Le 26, 27 et 28 mars 2016, Pâques est à l’honneur au château de Vaux-le-Vicomte. Gagner des œufs chocolatés Léonidas, ça vous tente ? C’est la récompense qui vous attend au terme d’un jeu de piste sur le thème du voyage où seront disséminés des œufs au cœur du jardin à la française dessiné par Le Nôtre. Au programme, la découverte des traditions pascales en Angleterre, Allemagne, Slovaquie, Ukraine et au Québec ; des animations familiales et des ateliers pour les gourmands.

Mais ce n’est pas tout, le château de Vaux-le-Vicomte renoue pour l’occasion avec la tradition mécène des arts puisque six artistes internationaux créeront publiquement leurs œuvres ovoïdes au sein même du château. En effet, bien avant l’ère chrétienne, les œufs étaient peints en rouge par les druides en hommage au soleil. Pour ce qui était des rituels païens anglo-saxons, on donnait des œufs colorés en offrande à la déesse Eostre. Le Roi Louis XIV distribuait l’œuf recouvert de feuille d’or à sa cour. L’idée de la préciosité de l’œuf s’est renforcée au XVIIIème siècle, inspirant de grands artistes tels que le tsar Alexandre III ou Peter-Karl Fabergé. L’élan créatif et baroque revient pour cette belle occasion, soutenu par Aleksandra Smilek, directrice de la galerie Jed Voras.

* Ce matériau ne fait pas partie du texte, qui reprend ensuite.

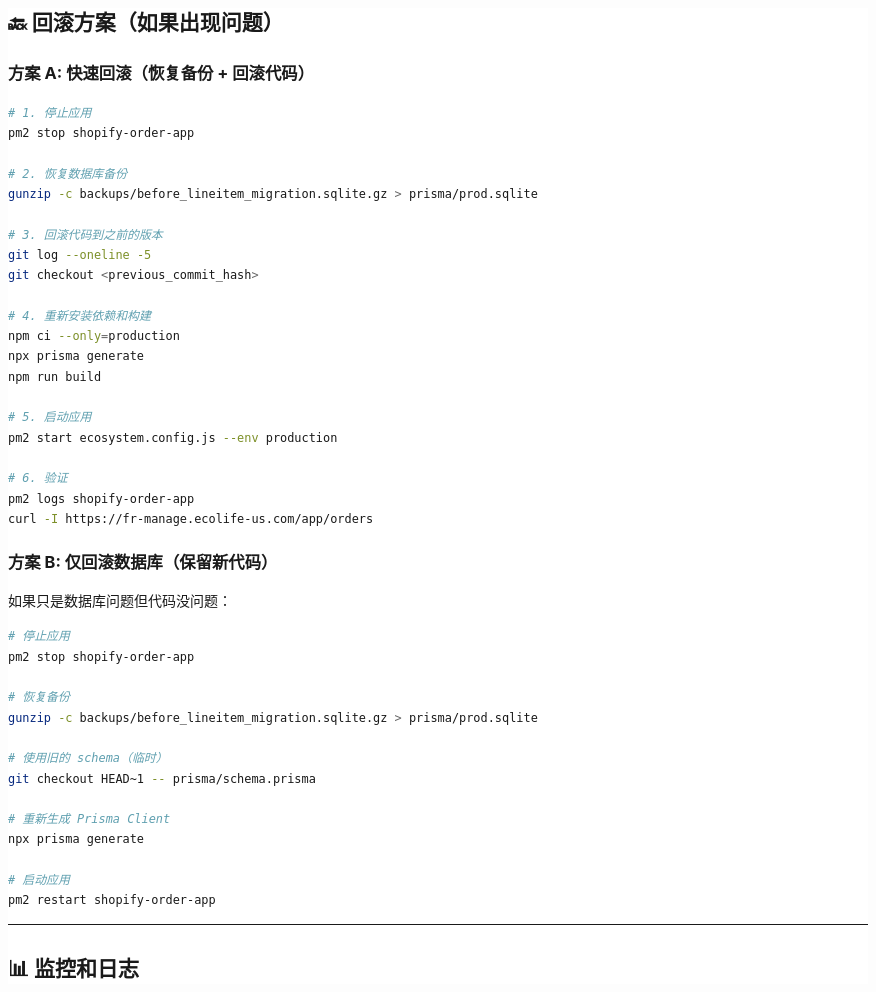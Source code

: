 
## 🔙 回滚方案（如果出现问题）

### 方案 A: 快速回滚（恢复备份 + 回滚代码）

```bash
# 1. 停止应用
pm2 stop shopify-order-app

# 2. 恢复数据库备份
gunzip -c backups/before_lineitem_migration.sqlite.gz > prisma/prod.sqlite

# 3. 回滚代码到之前的版本
git log --oneline -5
git checkout <previous_commit_hash>

# 4. 重新安装依赖和构建
npm ci --only=production
npx prisma generate
npm run build

# 5. 启动应用
pm2 start ecosystem.config.js --env production

# 6. 验证
pm2 logs shopify-order-app
curl -I https://fr-manage.ecolife-us.com/app/orders
```

### 方案 B: 仅回滚数据库（保留新代码）

如果只是数据库问题但代码没问题：

```bash
# 停止应用
pm2 stop shopify-order-app

# 恢复备份
gunzip -c backups/before_lineitem_migration.sqlite.gz > prisma/prod.sqlite

# 使用旧的 schema（临时）
git checkout HEAD~1 -- prisma/schema.prisma

# 重新生成 Prisma Client
npx prisma generate

# 启动应用
pm2 restart shopify-order-app
```

---

## 📊 监控和日志
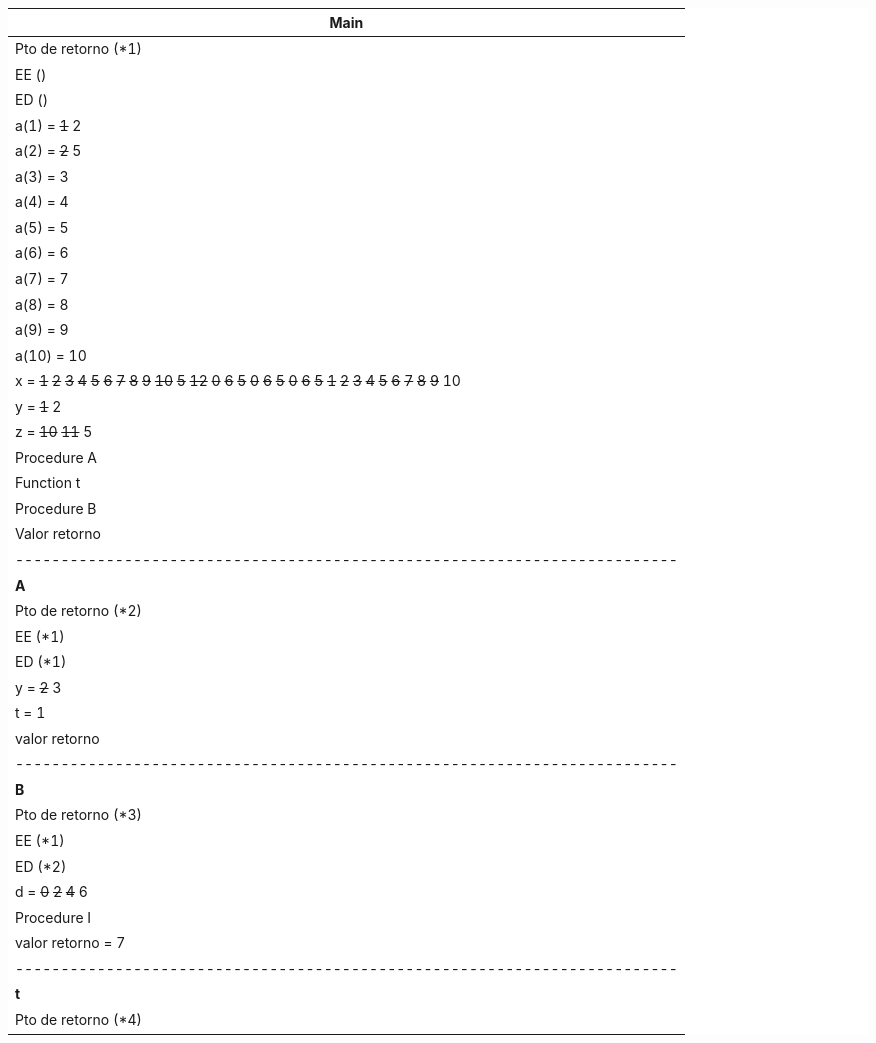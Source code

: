 |**Main**|
|---|
|Pto de retorno (*1)|
|EE ()|
|ED ()|
|a(1) = ~~1~~ 2 |
|a(2) = ~~2~~ 5 |     
|a(3) = 3 |
|a(4) = 4 |
|a(5) = 5 |
|a(6) = 6 |
|a(7) = 7 |
|a(8) = 8 |
|a(9) = 9 |
|a(10) = 10 |
|x = ~~1~~ ~~2~~ ~~3~~ ~~4~~ ~~5~~ ~~6~~ ~~7~~ ~~8~~ ~~9~~ ~~10~~ ~~5~~ ~~12~~ ~~0~~ ~~6~~ ~~5~~ ~~0~~ ~~6~~ ~~5~~ ~~0~~ ~~6~~ ~~5~~ ~~1~~ ~~2~~ ~~3~~ ~~4~~ ~~5~~ ~~6~~ ~~7~~ ~~8~~ ~~9~~ 10|
|y = ~~1~~ 2|
|z = ~~10~~ ~~11~~ 5 |
| Procedure A | 
| Function t |
| Procedure B |
| Valor retorno |
|-------------------------------------------------------------------------|
|**A**|
|Pto de retorno (*2)|
|EE (*1)|
|ED (*1)|
| y = ~~2~~ 3|
| t = 1|
| valor retorno|
|-------------------------------------------------------------------------|
|**B**|
|Pto de retorno (*3)|
|EE (*1)|
|ED (*2)|
| d = ~~0~~ ~~2~~ ~~4~~ 6|
|Procedure I|
|valor retorno = 7|
|-------------------------------------------------------------------------|
|**t**|
|Pto de retorno (*4)|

Seront présents Mina Hamada, dont le travail d’improvisation bascule entre des influences d’Orient et d’Occident ; Djamel Oulkadi, artiste mathématicien travaillant autour des fractales et de l’abstraction arabo-musulmane ; Otezki, influencé par la culture slave et les représentations folkloriques, qui mêle l’animal à l’urbain ; Charlotte L’Harmeroult qui travaille autour de l’évanescent, de l’invisibilité des émotions humaines ; Vincent Habadie Hafez qui fait revivre les voix de nos ancêtres en mêlant l’art de la calligraphie à la peinture, et Kashink qui questionne nos identités au moyen de personnages protéiformes dans une esthétique païenne, historique et folklorique.

On va se régaler !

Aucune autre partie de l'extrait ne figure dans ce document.